Thießen: Die mediale Aufmerksamkeit und das Risikoempfinden sind tatsächlich die beiden bedeutendsten Unterschiede - aber genau deshalb eine wichtige Erklärung, warum wir Corona mit bis dahin nie gesehenen Eindämmungsmaßnahmen bekämpft haben: Zum ersten Mal scheuten viele Gesellschaften nicht einmal massive wirtschaftliche Einschnitte, um eine Pandemie einzudämmen. In diesem Ausmaß war das seit 2020 etwas total Neues. Neu ist auch die extrem schnelle Reaktion der Wissenschaft: Gegen Seuchen rückten schon im 19. Jahrhundert Staaten enger zusammen, aber 2020/21 konnten wir einen globalen Wissenstransfer beobachten, der bislang ohne Beispiel geblieben ist. Das Tempo bei der Entwicklung von Tests und Impfstoffen spricht dafür Bände.
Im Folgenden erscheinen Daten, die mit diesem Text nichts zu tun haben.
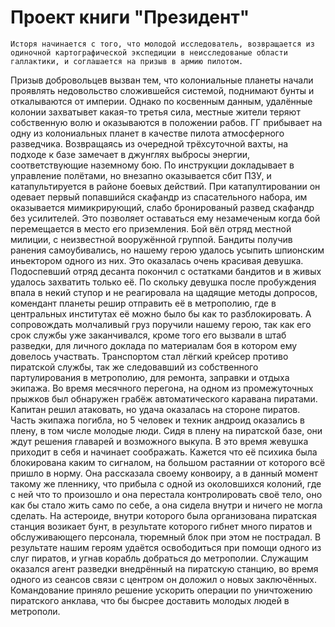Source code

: # Проект книги "Президент"

    Исторя начинается с того, что молодой исследователь, возвращается из одиночной картографической экспедиции в неисследованые области галлактики, и соглашается на призыв в армию пилотом.
Призыв добровольцев вызван тем, что колониальные планеты начали проявлять недовольство сложившейся системой, поднимают бунты и откалываются от империи. Однако по косвенным данным, удалённые колонии захватывет какая-то третья сила, местные жители теряют собственную волю и оказываются в положении рабов.
ГГ прибывает на одну из колониальных планет в качестве пилота атмосферного разведчика. Возвращаясь из очередной трёхсуточной вахты, на подходе к базе замечает в джунглях выбросы энергии, соответствующие наземному бою. По инструкции докладывает в управление полётами, но внезапно оказывается сбит ПЗУ, и катапультируется в районе боевых действий. При катапултировании он одевает первый попавшийся скафандр из спасательного набора, им оказывается мимикрирующий, слабо бронированый развед скафандр без усилителей. Это позволяет оставаться ему незамеченым когда бой перемещается в место его приземления.
Бой вёл отряд местной милиции, с неизвестной вооружённой группой. Бандиты получив ранения самоубивались, но нашему герою удалось усыпить шпионским иньектором одного из них. Это оказалась очень красивая девушка. Подоспевший отряд десанта покончил с остатками бандитов и в живых удалось захватить только её.
По скольку девушка после пробуждения впала в некий ступор и не реагировала на щадящие методы допросов, комендант планеты решир отправить её в метрополию, где в центральных институтах её можно было бы как то разблокировать. А сопровождать молчаливый груз поручили нашему герою, так как его срок службы уже заканчивался, кроме того его вызвали в штаб разведки, для личного доклада по материалам боя в котором ему довелось участвать.
Транспортом стал лёгкий крейсер противо пиратской службы, так же следовавший из собственного партулирования в метрополию, для ремонта, заправки и отдыха экипажа. Во время месячного перегона, на одном из промежуточных прыжков был обнаружен грабёж автоматического каравана пиратами. Капитан решил атаковать, но удача оказалась на стороне пиратов. Часть экипажа погибла, но 5 человек и техник андроид оказались в плену, в том числе молодые люди.
Сидя в плену на пиратской базе, они ждут решения главарей и возможного выкупа. В это время жевушка приходит в себя и начинает соображать. Кажется что её психика была блокирована каким то сигналом, на большом растаянии от которого всё пришло в норму. Она рассказала своему конвоиру, а в данный момент такому же пленнику, что прибыла с одной из околовшихся колоний, где с ней что то произошло и она перестала контролировать своё тело, оно как бы стало жить само по себе, а она сидела внутри и ничего не могла сделать.
На астероиде, внутри которого была организована пиратская станция возикает бунт, в результате которого гибнет много пиратов и обслуживающего персонала, тюремный блок при этом не пострадал. В результате нашим героям удаётся освободиться при помощи одного из слуг пиратов, и угнав корабль добраться до метрополии.
Служащим оказался агент разведки внедрённый на пиратскую станцию, во время одного из сеансов связи с центром он доложил о новых заключённых. Командование приняло решение ускорить операции по уничтожению пиратского анклава, что бы бысрее доставить молодых людей в метрополи.
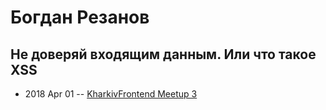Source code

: # Богдан Резанов

## Не доверяй входящим данным. Или что такое XSS
- 2018 Apr 01 -- [KharkivFrontend Meetup 3](https://www.youtube.com/watch?v=A5qriMIS9O0)    
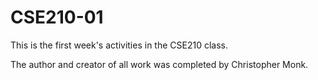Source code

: # CSE210-01

This is the first week's activities in the CSE210 class.

The author and creator of all work was completed by Christopher Monk.
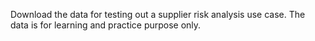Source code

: Download the data for testing out a supplier risk analysis use case.
The data is for learning and practice purpose only. 
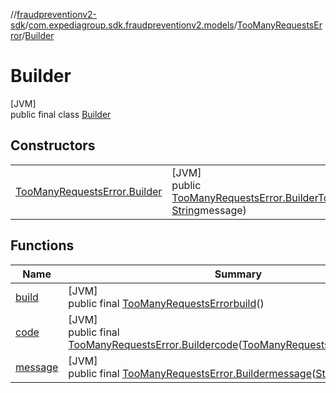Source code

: //[fraudpreventionv2-sdk](../../../../index.md)/[com.expediagroup.sdk.fraudpreventionv2.models](../../index.md)/[TooManyRequestsError](../index.md)/[Builder](index.md)

# Builder

[JVM]\
public final class [Builder](index.md)

## Constructors

| | |
|---|---|
| [TooManyRequestsError.Builder](-too-many-requests-error.-builder.md) | [JVM]<br>public [TooManyRequestsError.Builder](index.md)[TooManyRequestsError.Builder](-too-many-requests-error.-builder.md)([TooManyRequestsError.Code](../-code/index.md)code, [String](https://docs.oracle.com/javase/8/docs/api/java/lang/String.html)message) |

## Functions

| Name | Summary |
|---|---|
| [build](build.md) | [JVM]<br>public final [TooManyRequestsError](../index.md)[build](build.md)() |
| [code](code.md) | [JVM]<br>public final [TooManyRequestsError.Builder](index.md)[code](code.md)([TooManyRequestsError.Code](../-code/index.md)code) |
| [message](message.md) | [JVM]<br>public final [TooManyRequestsError.Builder](index.md)[message](message.md)([String](https://docs.oracle.com/javase/8/docs/api/java/lang/String.html)message) |
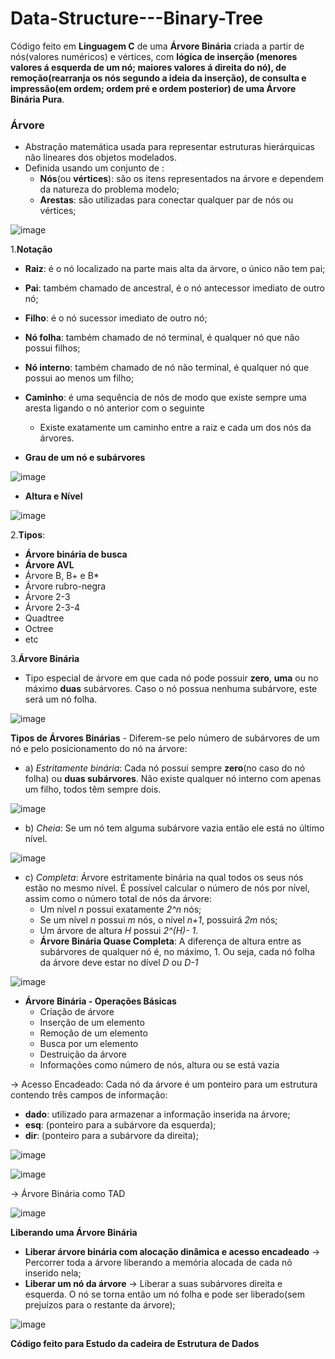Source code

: # Data-Structure---Binary-Tree

Código feito em **Linguagem C** de uma **Árvore Binária** criada a partir de nós(valores numéricos) e vértices, com **lógica de inserção (menores valores á
esquerda de um nó; maiores valores á direita do nó), de remoção(rearranja os nós segundo a ideia da inserção), de consulta e impressão(em ordem; ordem pré
e ordem posterior) de uma Árvore Binária Pura**.

### Árvore
* Abstração matemática usada para representar estruturas hierárquicas não lineares dos objetos modelados.
* Definida usando um conjunto de :
  * **Nós**(ou **vértices**): são os itens representados na árvore e dependem da natureza do problema modelo;
  * **Arestas**: são utilizadas para conectar qualquer par de nós ou vértices;

![image](https://github.com/vinicOio222/Estrutura-de-Dados---Estudos/assets/101837153/811f5a9f-a91d-4fec-95f2-4ce5959eda69)

1.**Notação**
  * **Raiz**: é o nó localizado na parte mais alta da árvore, o único não tem pai;
  * **Pai**: também chamado de ancestral, é o nó antecessor imediato de outro nó;
  * **Filho**: é o nó sucessor imediato de outro nó;
  * **Nó folha**: também chamado de nó terminal, é qualquer nó que não possui filhos;
  * **Nó interno**: também chamado de nó não terminal, é qualquer nó que possui ao menos um filho;
  * **Caminho**: é uma sequência de nós de modo que existe sempre uma aresta ligando o nó anterior com o seguinte
      * Existe exatamente um caminho entre a raiz e cada um dos nós da árvores.

  * **Grau de um nó e subárvores**
 
![image](https://github.com/vinicOio222/Estrutura-de-Dados---Estudos/assets/101837153/c8c7be9a-5fc4-4cb1-bd7f-a1168e8e9d5f)

* **Altura e Nível**

![image](https://github.com/vinicOio222/Estrutura-de-Dados---Estudos/assets/101837153/a3bd7cc9-7f97-4966-8936-ab9237d3dc85)

2.**Tipos**:
* **Árvore binária de busca**
* **Árvore AVL**
* Árvore B, B+ e B*
* Árvore rubro-negra
* Árvore 2-3
* Árvore 2-3-4
* Quadtree
* Octree
* etc

3.**Árvore Binária**
- Tipo especial de árvore em que cada nó pode possuir **zero**, **uma** ou no máximo **duas** subárvores. Caso o nó possua nenhuma subárvore, este será um nó folha.

![image](https://github.com/vinicOio222/Estrutura-de-Dados---Estudos/assets/101837153/ec3961f2-5539-4550-a4b7-0d22ad26868e)

**Tipos de Árvores Binárias** - Diferem-se pelo número de subárvores de um nó e pelo posicionamento do nó na árvore:

 * a) *Estritamente binária*: Cada nó possui sempre **zero**(no caso do nó folha) ou **duas subárvores**. Não existe qualquer nó interno com apenas um filho, todos têm sempre dois.

![image](https://github.com/vinicOio222/Estrutura-de-Dados---Estudos/assets/101837153/8f8a9ac9-5c01-4490-bcf4-aa21c0c05cda)
 
 * b) *Cheia*: Se um nó tem alguma subárvore vazia então ele está no último nível.
 
 ![image](https://github.com/vinicOio222/Estrutura-de-Dados---Estudos/assets/101837153/a212ec9c-fbec-4407-877b-f950bbf043ee)

 
*  c) *Completa*: Árvore estritamente binária na qual todos os seus nós estão no mesmo nível. É possível calcular o número de nós por nível, assim como o número total de nós da árvore:
      * Um nível *n* possui exatamente *2^n* nós;
      * Se um nível *n* possui *m* nós, o nível *n+1*, possuirá *2m* nós;
      * Um árvore de altura *H* possui *2^(H)- 1*.
      * **Árvore Binária Quase Completa**: A diferença de altura entre as subárvores de qualquer nó é, no máximo, 1. Ou seja, cada nó folha da árvore deve estar no dível *D* ou *D-1*

![image](https://github.com/vinicOio222/Estrutura-de-Dados---Estudos/assets/101837153/65e8078e-ab92-4081-a72e-d097f64db6eb)

* **Árvore Binária - Operações Básicas**
  * Criação de árvore
  * Inserção de um elemento
  * Remoção de um elemento
  * Busca por um elemento
  * Destruição da árvore
  * Informações como número de nós, altura ou se está vazia

-> Acesso Encadeado: Cada nó da árvore é um ponteiro para um estrutura contendo três campos de informação:

* **dado**: utilizado para armazenar a informação inserida na árvore;
* **esq**: (ponteiro para a subárvore da esquerda);
* **dir**: (ponteiro para a subárvore da direita);

![image](https://github.com/vinicOio222/Estrutura-de-Dados---Estudos/assets/101837153/b54998f6-35fe-4bc2-99d0-f137f3be3729)

![image](https://github.com/vinicOio222/Estrutura-de-Dados---Estudos/assets/101837153/599192fa-6e04-4ec3-98f6-0b262d62716d)

-> Árvore Binária como TAD

![image](https://github.com/vinicOio222/Estrutura-de-Dados---Estudos/assets/101837153/ce8121bb-67bc-4146-9f25-db38cdc232a9)

**Liberando uma Árvore Binária**
  * **Liberar árvore binária com alocação dinâmica e acesso encadeado** -> Percorrer toda a árvore liberando a memória alocada de cada nó inserido nela;
  * **Liberar um nó da árvore** -> Liberar a suas subárvores direita e esquerda. O nó se torna então um nó folha e pode ser liberado(sem prejuízos para o restante da árvore);

![image](https://github.com/vinicOio222/Estrutura-de-Dados---Estudos/assets/101837153/ad2b80a8-c691-4231-be59-48b3717dfa52)

**Código feito para Estudo da cadeira de Estrutura de Dados**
>> Impf-Geschichte als Forschungsthema
Prof. Malte Thießen, geboren 1974, ist Historiker und leitet das LWL-Institut für westfälische Regionalgeschichte des Landschaftsverbands Westfalen-Lippe. Zu seinem Forschungsbereich zählt auch die Geschichte der Gesundheit, Gesundheitsvorsorge und des Impfens. In seinem Buch „Auf Abstand“ hat er sich mit der Coronapandemie beschäftigt (Campus Verlag, 2020). Er arbeitet derzeit an einer Neuauflage, in der er einige Kapitel ergänzen will. Dabei soll es auch um die Frage gehen, was aus Corona zu lernen wäre.